-Anoche soñé -anunció Elvex tranquilamente.
Susan Calvin no replicó, pero su rostro arrugado, envejecido por la sabiduría y la experiencia, pareció sufrir un estremecimiento microscópico.
-¿Ha oído esto? -preguntó Linda Rash, nerviosa-. Ya se lo dije.
Era joven, menuda y de pelo oscuro. Su mano derecha se abría y se cerraba una y otra vez.
Calvin asintió y ordenó a media voz:
-Elvex, no te moverás, ni hablarás, ni nos oirás, hasta que te llamemos por tu nombre.
No hubo respuesta. El robot siguió sentado como si estuviera hecho de una sola pieza de metal y así se quedaría hasta que oyera su nombre otra vez.

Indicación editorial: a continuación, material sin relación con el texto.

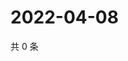 # 2022-04-08

共 0 条

<!-- BEGIN WEIBO -->
<!-- 最后更新时间 Fri Apr 08 2022 20:28:51 GMT+0800 (China Standard Time) -->

<!-- END WEIBO -->
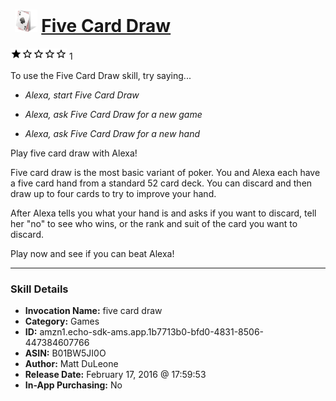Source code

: # &nbsp;<img src="skill_icon" alt="Five Card Draw icon" width="36"> [Five Card Draw](http://alexa.amazon.com/#skills/amzn1.echo-sdk-ams.app.1b7713b0-bfd0-4831-8506-447384607766)
![1 stars](../../images/ic_star_black_18dp_1x.png)![1 stars](../../images/ic_star_border_black_18dp_1x.png)![1 stars](../../images/ic_star_border_black_18dp_1x.png)![1 stars](../../images/ic_star_border_black_18dp_1x.png)![1 stars](../../images/ic_star_border_black_18dp_1x.png) 1

To use the Five Card Draw skill, try saying...

* *Alexa, start Five Card Draw*

* *Alexa, ask Five Card Draw for a new game*

* *Alexa, ask Five Card Draw for a new hand*

Play five card draw with Alexa!

Five card draw is the most basic variant of poker. You and Alexa each have a five card hand from a standard 52 card deck. You can discard and then draw up to four cards to try to improve your hand.

After Alexa tells you what your hand is and asks if you want to discard, tell her "no" to see who wins, or the rank and suit of the card you want to discard.

Play now and see if you can beat Alexa!

***

### Skill Details

* **Invocation Name:** five card draw
* **Category:** Games
* **ID:** amzn1.echo-sdk-ams.app.1b7713b0-bfd0-4831-8506-447384607766
* **ASIN:** B01BW5JI0O
* **Author:** Matt DuLeone
* **Release Date:** February 17, 2016 @ 17:59:53
* **In-App Purchasing:** No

-¿Cuál es tu código de entrada en la computadora, doctora Rash? -preguntó Calvin-. O márcalo tú misma, si esto te tranquiliza. Quiero inspeccionar el diseño del cerebro positrónico.
Las manos de Linda se enredaron un instante sobre las teclas. Borró el proceso y volvió a empezar. El delicado diseño apareció en la pantalla.

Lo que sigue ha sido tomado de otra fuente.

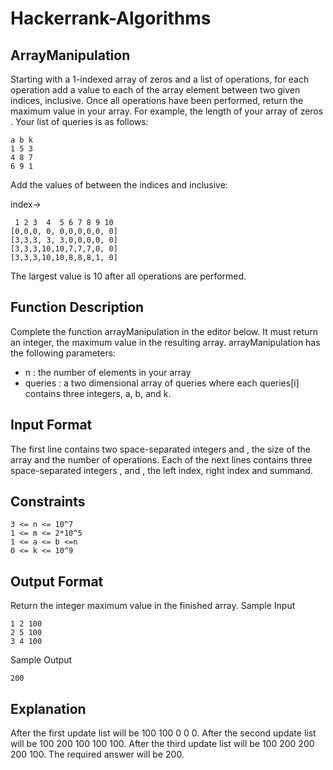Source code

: # Hackerrank-Algorithms

## ArrayManipulation 
Starting with a 1-indexed array of zeros and a list of operations, for each operation add a value to each of the array element between two given indices, inclusive. Once all operations have been performed, return the maximum value in your array. 
For example, the length of your array of zeros 
. Your list of queries is as follows: 

    a b k   
    1 5 3  
    4 8 7  
    6 9 1  
    
Add the values of 
between the indices and 
inclusive:

index->  
	
	 1 2 3  4  5 6 7 8 9 10  
	[0,0,0, 0, 0,0,0,0,0, 0]  
	[3,3,3, 3, 3,0,0,0,0, 0]  
	[3,3,3,10,10,7,7,7,0, 0]  
	[3,3,3,10,10,8,8,8,1, 0]  

The largest value is 10 after all operations are performed. 

## Function Description  
Complete the function arrayManipulation in the editor below. It must return an integer, the maximum value in the resulting array. 
arrayManipulation has the following parameters:
- n : the number of elements in your array 
- queries : a two dimensional array of queries where each queries[i] contains three integers, a, b, and k. 

## Input Format
The first line contains two space-separated integers 
and , the size of the array and the number of operations. 
Each of the next lines contains three space-separated integers , and 
, the left index, right index and summand.
 
## Constraints  
	
	3 <= n <= 10^7  
	1 <= m <= 2*10^5  
	1 <= a <= b <=n  
	0 <= k <= 10^9  

## Output Format  
Return the integer maximum value in the finished array.
Sample Input

	1 2 100  
	2 5 100  
	3 4 100  

Sample Output  
	
	200

## Explanation
After the first update list will be 100 100 0 0 0. 
After the second update list will be 100 200 100 100 100. 
After the third update list will be 100 200 200 200 100. 
The required answer will be 200.
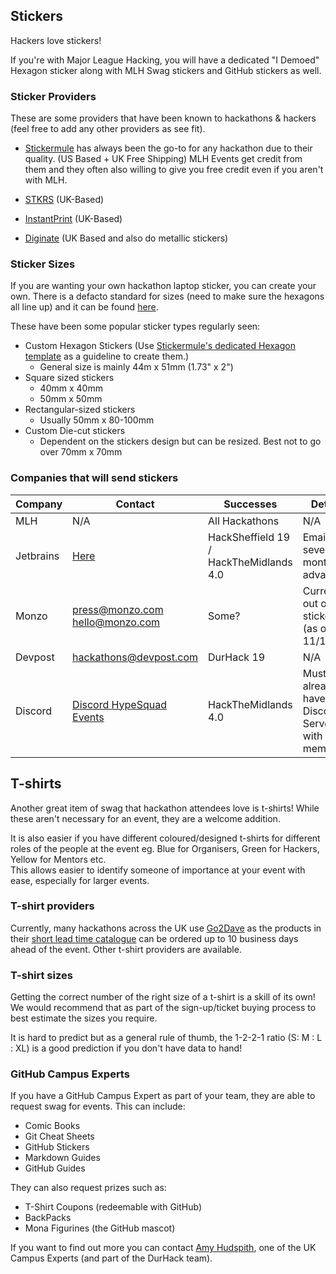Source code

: ## Stickers

Hackers love stickers!

If you're with Major League Hacking, you will have a dedicated "I Demoed" Hexagon sticker along with MLH Swag stickers and GitHub stickers as well.

### Sticker Providers

These are some providers that have been known to hackathons & hackers (feel free to add any other providers as see fit).

* [Stickermule](https://stickermule.com) has always been the go-to for any hackathon due to their quality. (US Based + UK Free Shipping) MLH Events get credit from them and they often also willing to give you free credit even if you aren't with MLH.

* [STKRS](https://stkrs.co.uk/) (UK-Based)

* [InstantPrint](https://instantprint.co.uk) (UK-Based)

* [Diginate](https://diginate.com/) (UK Based and also do metallic stickers)

### Sticker Sizes

If you are wanting your own hackathon laptop sticker, you can create your own.
There is a defacto standard for sizes (need to make sure the hexagons all line up) and it can be found [here](https://sticker.how).

These have been some popular sticker types regularly seen:
* Custom Hexagon Stickers (Use [Stickermule's dedicated Hexagon template](https://downloads.ctfassets.net/rw1l6cgr235r/6s5KQ6UkfeMaKgcCW6EySu/335f6657fe821bae394afb30dad54955/hexagon-sticker-templates.zip) as a guideline to create them.)
    * General size is mainly 44m x 51mm (1.73" x 2")
* Square sized stickers
    * 40mm x 40mm
    * 50mm x 50mm
* Rectangular-sized stickers
    * Usually 50mm x 80-100mm
* Custom Die-cut stickers
    * Dependent on the stickers design but can be resized. Best not to go over 70mm x 70mm

### Companies that will send stickers
| Company        | Contact                                                      | Successes      | Details |
|----------------|--------------------------------------------------------------|----------------|---------|
| MLH            | N/A                                                          |All Hackathons  |N/A      |
| Jetbrains      |[Here](https://www.jetbrains.com/community/support)           |HackSheffield 19 / HackTheMidlands 4.0|Email several months in advance!|
| Monzo          |press@monzo.com<br>hello@monzo.com                            |Some?           |Currently out of stickers (as of 11/11/19) |
| Devpost        |hackathons@devpost.com                                        |DurHack 19      |N/A|
| Discord        | [Discord HypeSquad Events](https://discordapp.com/hypesquad) |HackTheMidlands 4.0|Must already have a Discord Server with 100+ members| 

## T-shirts 

Another great item of swag that hackathon attendees love is t-shirts! While these aren't necessary for an event, they are a welcome addition.    

It is also easier if you have different coloured/designed t-shirts for different roles of the people at the event eg. Blue for Organisers, Green for Hackers, Yellow for Mentors etc.   
This allows easier to identify someone of importance at your event with ease, especially for larger events.  

### T-shirt providers

Currently, many hackathons across the UK use [Go2Dave](https://www.go2dave.co.uk/) as the products in their [short lead time catalogue](http://www.pp.prod-cat.com/index.php) can be ordered up to 10 business days ahead of the event. Other t-shirt providers are available.

### T-shirt sizes

Getting the correct number of the right size of a t-shirt is a skill of its own! We would recommend that as part of the sign-up/ticket buying process to best estimate the sizes you require.    

It is hard to predict but as a general rule of thumb, the 1-2-2-1 ratio (S: M : L : XL) is a good prediction if you don't have data to hand!

### GitHub Campus Experts

If you have a GitHub Campus Expert as part of your team, they are able to request swag for events. This can include:

-   Comic Books
-   Git Cheat Sheets
-   GitHub Stickers
-   Markdown Guides
-   GitHub Guides

They can also request prizes such as:

-   T-Shirt Coupons (redeemable with GitHub)
-   BackPacks
-   Mona Figurines (the GitHub mascot)

If you want to find out more you can contact [Amy Hudspith](https://www.linkedin.com/in/amyhudspith/), one of the UK Campus Experts (and part of the DurHack team).

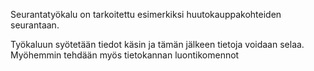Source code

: Seurantatyökalu on tarkoitettu esimerkiksi huutokauppakohteiden seurantaan. 

Työkaluun syötetään tiedot käsin ja tämän jälkeen tietoja voidaan selaa.
Myöhemmin tehdään myös tietokannan luontikomennot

-Permíteme, por favor -solicitó Calvin-, manipular tu computadora.
Le concedió el permiso con un gesto, sin palabras. Naturalmente. ¿Qué podía hacer Linda, una inexperta robopsicóloga recién estrenada, frente a la Leyenda Viviente?

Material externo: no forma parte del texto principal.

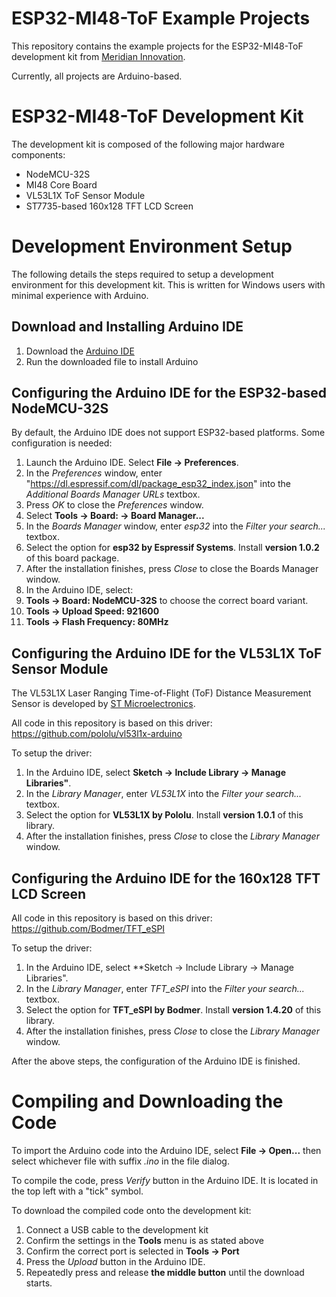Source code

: # ESP32-MI48-ToF Example Projects

This repository contains the example projects for the ESP32-MI48-ToF development kit from [Meridian Innovation](https://www.meridianinno.com/).

Currently, all projects are Arduino-based.

# ESP32-MI48-ToF Development Kit

The development kit is composed of the following major hardware components:
* NodeMCU-32S
* MI48 Core Board
* VL53L1X ToF Sensor Module
* ST7735-based 160x128 TFT LCD Screen

# Development Environment Setup

The following details the steps required to setup a development environment for this development kit. This is written for Windows users with minimal experience with Arduino.

## Download and Installing Arduino IDE

1. Download the [Arduino IDE](https://www.arduino.cc/en/Guide/Windows)
1. Run the downloaded file to install Arduino

## Configuring the Arduino IDE for the ESP32-based NodeMCU-32S
By default, the Arduino IDE does not support ESP32-based platforms. Some configuration is needed:
1. Launch the Arduino IDE. Select **File -> Preferences**.
1. In the *Preferences* window, enter "https://dl.espressif.com/dl/package_esp32_index.json" into the *Additional Boards Manager URLs* textbox.
1. Press *OK* to close the *Preferences* window.
1. Select **Tools -> Board: -> Board Manager...**
1. In the *Boards Manager* window, enter *esp32* into the *Filter your search...* textbox.
1. Select the option for **esp32 by Espressif Systems**. Install **version 1.0.2** of this board package.
1. After the installation finishes, press *Close* to close the Boards Manager window.
1. In the Arduino IDE, select:
  1. **Tools -> Board: NodeMCU-32S** to choose the correct board variant.
  1. **Tools -> Upload Speed: 921600**
  1. **Tools -> Flash Frequency: 80MHz**

## Configuring the Arduino IDE for the VL53L1X ToF Sensor Module

The VL53L1X Laser Ranging Time-of-Flight (ToF) Distance Measurement Sensor is developed by [ST Microelectronics](https://www.st.com/en/imaging-and-photonics-solutions/vl53l1x.html).

All code in this repository is based on this driver: https://github.com/pololu/vl53l1x-arduino

To setup the driver:
1. In the Arduino IDE, select **Sketch -> Include Library -> Manage Libraries"**.
1. In the *Library Manager*, enter *VL53L1X* into the *Filter your search...* textbox.
1. Select the option for **VL53L1X by Pololu**. Install **version 1.0.1** of this library.
1. After the installation finishes, press *Close* to close the *Library Manager* window.

## Configuring the Arduino IDE for the 160x128 TFT LCD Screen

All code in this repository is based on this driver: https://github.com/Bodmer/TFT_eSPI

To setup the driver:
1. In the Arduino IDE, select **Sketch -> Include Library -> Manage Libraries".
1. In the *Library Manager*, enter *TFT_eSPI* into the *Filter your search...* textbox.
1. Select the option for **TFT_eSPI by Bodmer**. Install **version 1.4.20** of this library.
1. After the installation finishes, press *Close* to close the *Library Manager* window.

After the above steps, the configuration of the Arduino IDE is finished.

# Compiling and Downloading the Code

To import the Arduino code into the Arduino IDE, select **File -> Open...** then select whichever file with suffix *.ino* in the file dialog.

To compile the code, press *Verify* button in the Arduino IDE. It is located in the top left with a "tick" symbol.

To download the compiled code onto the development kit:
1. Connect a USB cable to the development kit
1. Confirm the settings in the **Tools** menu is as stated above
1. Confirm the correct port is selected in **Tools -> Port**
1. Press the *Upload* button in the Arduino IDE.
1. Repeatedly press and release **the middle button** until the download starts.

Susan Calvin estudió con lentitud la pantalla, moviéndola de un lado a otro y de arriba abajo, marcando de pronto una combinación clave, tan de prisa, que Linda no vio lo que había hecho, pero el diseño desplegó un nuevo detalle y, el conjunto, había sido ampliado. Continuó, atrás y adelante, tocando las teclas con sus dedos nudosos.